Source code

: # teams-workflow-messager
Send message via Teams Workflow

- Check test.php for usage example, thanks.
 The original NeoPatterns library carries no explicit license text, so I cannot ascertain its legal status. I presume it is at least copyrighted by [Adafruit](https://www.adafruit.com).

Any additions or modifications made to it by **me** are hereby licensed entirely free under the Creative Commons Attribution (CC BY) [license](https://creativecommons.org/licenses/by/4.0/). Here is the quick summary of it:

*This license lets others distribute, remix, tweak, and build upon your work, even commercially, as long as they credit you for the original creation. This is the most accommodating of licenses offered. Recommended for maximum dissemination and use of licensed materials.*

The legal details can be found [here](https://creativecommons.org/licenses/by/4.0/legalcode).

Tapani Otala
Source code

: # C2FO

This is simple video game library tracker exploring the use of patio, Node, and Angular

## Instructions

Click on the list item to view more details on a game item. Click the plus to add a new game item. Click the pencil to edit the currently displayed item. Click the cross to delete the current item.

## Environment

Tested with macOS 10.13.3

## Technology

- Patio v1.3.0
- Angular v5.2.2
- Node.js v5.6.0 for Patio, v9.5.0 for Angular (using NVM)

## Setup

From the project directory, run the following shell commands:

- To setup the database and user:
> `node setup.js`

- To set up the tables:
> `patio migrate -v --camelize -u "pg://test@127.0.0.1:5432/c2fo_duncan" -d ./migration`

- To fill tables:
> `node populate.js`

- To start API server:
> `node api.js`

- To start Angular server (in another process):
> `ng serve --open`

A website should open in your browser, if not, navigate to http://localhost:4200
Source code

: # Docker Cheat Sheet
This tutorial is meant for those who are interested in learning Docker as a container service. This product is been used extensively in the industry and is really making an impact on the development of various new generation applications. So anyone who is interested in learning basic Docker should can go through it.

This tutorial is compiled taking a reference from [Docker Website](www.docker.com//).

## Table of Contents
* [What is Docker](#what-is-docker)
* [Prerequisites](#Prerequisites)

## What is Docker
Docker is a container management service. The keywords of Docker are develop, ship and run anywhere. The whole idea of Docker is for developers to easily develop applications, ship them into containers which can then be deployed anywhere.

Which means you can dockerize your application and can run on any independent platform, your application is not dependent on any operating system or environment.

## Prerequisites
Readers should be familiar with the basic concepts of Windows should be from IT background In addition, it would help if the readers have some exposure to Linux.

* About this exercise *
Retyping the data above exactly and in full is the task.

* Solved exercise *
Source code

: # teams-workflow-messager
Send message via Teams Workflow

- Check test.php for usage example, thanks.
 The original NeoPatterns library carries no explicit license text, so I cannot ascertain its legal status. I presume it is at least copyrighted by [Adafruit](https://www.adafruit.com).

Any additions or modifications made to it by **me** are hereby licensed entirely free under the Creative Commons Attribution (CC BY) [license](https://creativecommons.org/licenses/by/4.0/). Here is the quick summary of it:

*This license lets others distribute, remix, tweak, and build upon your work, even commercially, as long as they credit you for the original creation. This is the most accommodating of licenses offered. Recommended for maximum dissemination and use of licensed materials.*

The legal details can be found [here](https://creativecommons.org/licenses/by/4.0/legalcode).

Tapani Otala
Source code

: # C2FO

This is simple video game library tracker exploring the use of patio, Node, and Angular

## Instructions

Click on the list item to view more details on a game item. Click the plus to add a new game item. Click the pencil to edit the currently displayed item. Click the cross to delete the current item.

## Environment

Tested with macOS 10.13.3

## Technology

- Patio v1.3.0
- Angular v5.2.2
- Node.js v5.6.0 for Patio, v9.5.0 for Angular (using NVM)

## Setup

From the project directory, run the following shell commands:

- To setup the database and user:
> `node setup.js`

- To set up the tables:
> `patio migrate -v --camelize -u "pg://test@127.0.0.1:5432/c2fo_duncan" -d ./migration`

- To fill tables:
> `node populate.js`

- To start API server:
> `node api.js`

- To start Angular server (in another process):
> `ng serve --open`

A website should open in your browser, if not, navigate to http://localhost:4200
Source code

: # Docker Cheat Sheet
This tutorial is meant for those who are interested in learning Docker as a container service. This product is been used extensively in the industry and is really making an impact on the development of various new generation applications. So anyone who is interested in learning basic Docker should can go through it.

This tutorial is compiled taking a reference from [Docker Website](www.docker.com//).

## Table of Contents
* [What is Docker](#what-is-docker)
* [Prerequisites](#Prerequisites)

## What is Docker
Docker is a container management service. The keywords of Docker are develop, ship and run anywhere. The whole idea of Docker is for developers to easily develop applications, ship them into containers which can then be deployed anywhere.

Which means you can dockerize your application and can run on any independent platform, your application is not dependent on any operating system or environment.

## Prerequisites
Readers should be familiar with the basic concepts of Windows should be from IT background In addition, it would help if the readers have some exposure to Linux.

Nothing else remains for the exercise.